# Need Help Pottie Training



## Braincell (Feb 19, 2009)

Hi 
I am new here, and we just got Drake, hes a Shepherd / Husky mis and Vet beleaves he's about 8 months old. We dont think he has had any real training. The porblem I am having is I am takeing him out for Pottie and he will pee but is hit and miss on pooping. Hes pooped 3 times in side now with no warn I have seen. Dose any one have any good ideas to get him to do his bussines out side all the time?


----------



## Lucy Dog (Aug 10, 2008)

Is drake being crated when youre unable to supervise? 

Does he usually sniff around or show any signs before doing his business inside or does he just go in the blink of an eye? 

Is it only pooping inside or both peeing and pooping?


----------



## Braincell (Feb 19, 2009)

Hes pied twice and pooped 3 times, and i havent seen him actuly do it. Also when I take him out side he will pee and then sniff and sniff and sniff but dose nothing else. And I am home all the time rt now. ANd he not good with his crate, I had to sanatize it it had hvy urin in it. when we got him and it from he previose owners I think the kept him in it almost all the time. As soon as we put Drake in it he barks and wines.


----------



## Papanapa (Mar 1, 2008)

Do you feed him on a schedule? I feed the dogs twice a day at the same time. They usually poop within one hour (or sooner!) after eating. 

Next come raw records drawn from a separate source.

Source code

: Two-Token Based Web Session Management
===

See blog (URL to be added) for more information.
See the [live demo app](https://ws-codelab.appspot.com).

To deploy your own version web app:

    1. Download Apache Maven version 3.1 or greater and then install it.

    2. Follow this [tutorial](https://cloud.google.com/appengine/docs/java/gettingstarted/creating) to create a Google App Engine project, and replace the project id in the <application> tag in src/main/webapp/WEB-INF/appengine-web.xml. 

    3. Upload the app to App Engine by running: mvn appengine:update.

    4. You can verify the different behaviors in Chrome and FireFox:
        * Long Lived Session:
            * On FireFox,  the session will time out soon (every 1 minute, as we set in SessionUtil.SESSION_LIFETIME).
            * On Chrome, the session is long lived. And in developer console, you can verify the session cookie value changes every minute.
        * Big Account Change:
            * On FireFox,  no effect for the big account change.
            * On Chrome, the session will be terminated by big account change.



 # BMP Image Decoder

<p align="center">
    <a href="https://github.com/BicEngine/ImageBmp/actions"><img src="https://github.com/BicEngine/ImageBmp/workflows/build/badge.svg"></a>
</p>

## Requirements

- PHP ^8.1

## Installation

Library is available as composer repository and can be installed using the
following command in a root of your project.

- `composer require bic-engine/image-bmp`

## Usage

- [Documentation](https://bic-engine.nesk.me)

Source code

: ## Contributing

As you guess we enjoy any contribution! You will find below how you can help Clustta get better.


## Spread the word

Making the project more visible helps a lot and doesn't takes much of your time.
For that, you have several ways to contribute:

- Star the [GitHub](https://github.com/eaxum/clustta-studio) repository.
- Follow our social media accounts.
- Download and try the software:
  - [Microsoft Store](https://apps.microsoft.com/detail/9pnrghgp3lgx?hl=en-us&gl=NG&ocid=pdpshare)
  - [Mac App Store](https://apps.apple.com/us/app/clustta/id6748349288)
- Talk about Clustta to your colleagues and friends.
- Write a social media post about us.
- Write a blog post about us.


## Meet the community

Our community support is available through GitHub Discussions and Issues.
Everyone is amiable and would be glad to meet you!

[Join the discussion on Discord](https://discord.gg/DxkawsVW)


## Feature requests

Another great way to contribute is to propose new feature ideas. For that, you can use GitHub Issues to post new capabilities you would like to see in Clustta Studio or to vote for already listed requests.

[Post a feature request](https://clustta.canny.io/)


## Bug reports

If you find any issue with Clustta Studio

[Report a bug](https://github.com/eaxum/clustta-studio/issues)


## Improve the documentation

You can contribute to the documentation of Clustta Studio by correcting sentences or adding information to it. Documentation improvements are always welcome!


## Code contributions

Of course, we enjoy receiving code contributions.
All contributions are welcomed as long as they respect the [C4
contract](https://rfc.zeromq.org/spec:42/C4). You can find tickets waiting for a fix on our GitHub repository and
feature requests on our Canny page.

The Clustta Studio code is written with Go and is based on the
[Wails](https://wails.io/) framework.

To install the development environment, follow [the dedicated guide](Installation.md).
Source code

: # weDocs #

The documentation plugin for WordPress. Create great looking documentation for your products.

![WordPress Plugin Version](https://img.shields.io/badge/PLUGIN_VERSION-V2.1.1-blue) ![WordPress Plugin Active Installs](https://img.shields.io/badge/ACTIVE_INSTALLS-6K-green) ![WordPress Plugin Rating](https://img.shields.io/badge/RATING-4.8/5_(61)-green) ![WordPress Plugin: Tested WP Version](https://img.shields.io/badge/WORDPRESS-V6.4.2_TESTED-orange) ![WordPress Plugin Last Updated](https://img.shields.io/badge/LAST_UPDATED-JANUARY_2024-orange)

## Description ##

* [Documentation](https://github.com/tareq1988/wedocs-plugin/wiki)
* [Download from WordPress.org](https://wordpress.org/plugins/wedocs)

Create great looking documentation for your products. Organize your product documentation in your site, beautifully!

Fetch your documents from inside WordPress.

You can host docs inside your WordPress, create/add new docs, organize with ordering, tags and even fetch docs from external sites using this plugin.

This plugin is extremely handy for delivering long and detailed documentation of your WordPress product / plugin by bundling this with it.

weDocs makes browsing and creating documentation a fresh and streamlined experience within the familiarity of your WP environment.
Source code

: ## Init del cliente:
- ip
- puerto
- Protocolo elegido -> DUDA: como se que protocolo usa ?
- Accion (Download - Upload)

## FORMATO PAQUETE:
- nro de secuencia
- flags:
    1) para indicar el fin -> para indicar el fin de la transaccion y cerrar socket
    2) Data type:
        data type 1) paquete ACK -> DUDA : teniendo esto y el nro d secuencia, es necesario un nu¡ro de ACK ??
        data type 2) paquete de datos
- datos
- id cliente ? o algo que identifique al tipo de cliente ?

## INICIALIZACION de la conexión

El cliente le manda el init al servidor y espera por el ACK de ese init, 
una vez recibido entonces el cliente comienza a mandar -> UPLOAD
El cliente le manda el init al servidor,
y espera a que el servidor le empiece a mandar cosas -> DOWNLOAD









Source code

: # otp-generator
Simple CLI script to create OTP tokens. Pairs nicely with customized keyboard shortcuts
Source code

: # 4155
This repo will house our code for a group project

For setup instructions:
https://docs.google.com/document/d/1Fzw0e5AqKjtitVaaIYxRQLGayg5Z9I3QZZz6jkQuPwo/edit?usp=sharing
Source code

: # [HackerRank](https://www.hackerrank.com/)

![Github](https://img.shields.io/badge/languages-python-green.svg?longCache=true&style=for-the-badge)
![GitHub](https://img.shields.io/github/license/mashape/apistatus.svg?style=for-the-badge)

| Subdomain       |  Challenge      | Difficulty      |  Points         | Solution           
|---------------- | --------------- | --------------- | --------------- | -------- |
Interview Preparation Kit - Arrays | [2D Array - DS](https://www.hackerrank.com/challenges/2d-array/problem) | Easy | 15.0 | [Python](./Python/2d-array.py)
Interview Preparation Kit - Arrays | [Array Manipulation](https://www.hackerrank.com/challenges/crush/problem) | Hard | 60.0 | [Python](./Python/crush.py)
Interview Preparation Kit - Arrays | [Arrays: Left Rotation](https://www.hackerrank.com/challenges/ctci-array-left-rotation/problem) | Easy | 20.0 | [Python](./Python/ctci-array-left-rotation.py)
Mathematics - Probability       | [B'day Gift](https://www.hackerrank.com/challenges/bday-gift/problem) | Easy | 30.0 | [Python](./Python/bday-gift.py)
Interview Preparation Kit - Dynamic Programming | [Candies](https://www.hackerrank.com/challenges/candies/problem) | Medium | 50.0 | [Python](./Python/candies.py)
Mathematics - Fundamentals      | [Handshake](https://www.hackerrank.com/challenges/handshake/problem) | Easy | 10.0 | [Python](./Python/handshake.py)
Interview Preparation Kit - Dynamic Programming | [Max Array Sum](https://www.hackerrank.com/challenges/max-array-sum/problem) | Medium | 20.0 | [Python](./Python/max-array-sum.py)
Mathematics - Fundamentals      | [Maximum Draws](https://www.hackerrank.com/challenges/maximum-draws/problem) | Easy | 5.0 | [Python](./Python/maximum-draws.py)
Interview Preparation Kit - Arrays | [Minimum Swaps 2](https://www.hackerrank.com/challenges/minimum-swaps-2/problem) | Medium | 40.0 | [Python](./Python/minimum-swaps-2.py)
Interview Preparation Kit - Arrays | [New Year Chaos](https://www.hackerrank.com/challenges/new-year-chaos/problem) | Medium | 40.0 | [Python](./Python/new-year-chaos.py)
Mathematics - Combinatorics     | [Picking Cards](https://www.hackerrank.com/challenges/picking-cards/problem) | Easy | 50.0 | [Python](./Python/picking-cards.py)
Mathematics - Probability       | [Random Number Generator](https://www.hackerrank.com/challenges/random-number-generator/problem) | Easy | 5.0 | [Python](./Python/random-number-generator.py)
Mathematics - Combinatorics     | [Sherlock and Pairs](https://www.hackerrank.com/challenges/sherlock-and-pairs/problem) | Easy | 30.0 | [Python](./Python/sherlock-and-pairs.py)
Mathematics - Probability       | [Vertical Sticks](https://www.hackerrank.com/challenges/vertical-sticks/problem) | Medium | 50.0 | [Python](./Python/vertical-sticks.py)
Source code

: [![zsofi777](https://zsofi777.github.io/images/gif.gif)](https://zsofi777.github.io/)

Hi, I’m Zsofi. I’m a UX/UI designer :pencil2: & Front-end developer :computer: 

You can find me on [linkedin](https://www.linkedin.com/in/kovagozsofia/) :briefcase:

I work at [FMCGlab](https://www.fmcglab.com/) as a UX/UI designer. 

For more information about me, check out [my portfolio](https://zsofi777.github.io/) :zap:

If you are not already on a steady schedule, this might help.


----------



## Lucy Dog (Aug 10, 2008)

It sounds like you need to start completely over like he's 8 weeks old and youre just bringing him home. 

The first thing i would do is start with the crate. Make sure he only has enough room in that crate to completely stretch out when laying down and thats it. Any more room is not needed when potty training. This method works because dogs typically dont go to the bathroom where they sleep. If he has any more room than what i mentioned, he will lay down in one spot and go to the bathroom in the other.

Second make sure you bring him outside every hour on the hour. Make sure you take him out before he goes in the kennel and the second he gets out. Do not waste any time, just bring him out immediately. Dont even give him the chance to go because he will. When he does go to the bathroom outside like a good boy, make sure to praise and treat so he knows he's doing a good thing going outside. These dogs want to please their owners so show him youre pleased when he does the right thing.

Third thing is to watch Drake like a hawk when youre inside. If you cant watch, put him in his kennel. Do not give him any opportunities to go. If you see him sniff around, take him outside, and praise when he goes.

Oh and make the kennel a fun place for him to be in. Give him a treat when he goes in so he recognizes it as a positive place to be. Put some of his favorite toys in the kennel for him to play with. Make the kennel a positive place. I've got my lucy bolting to her kennel the second i say the word because she knows it will be followed up with a tasty treat. 

Just have some patience because its not an overnight fix, but just work on it with him and he'll eventually get it. Let me know if you have any other questions.


----------



## Braincell (Feb 19, 2009)

Thanks for the Ideas. he Is a good dog. If I take him out to potty after hes eattin Should I just stay out with him till he goes? of should I stop and try again latter after a certain amount of time?


----------



## Lucy Dog (Aug 10, 2008)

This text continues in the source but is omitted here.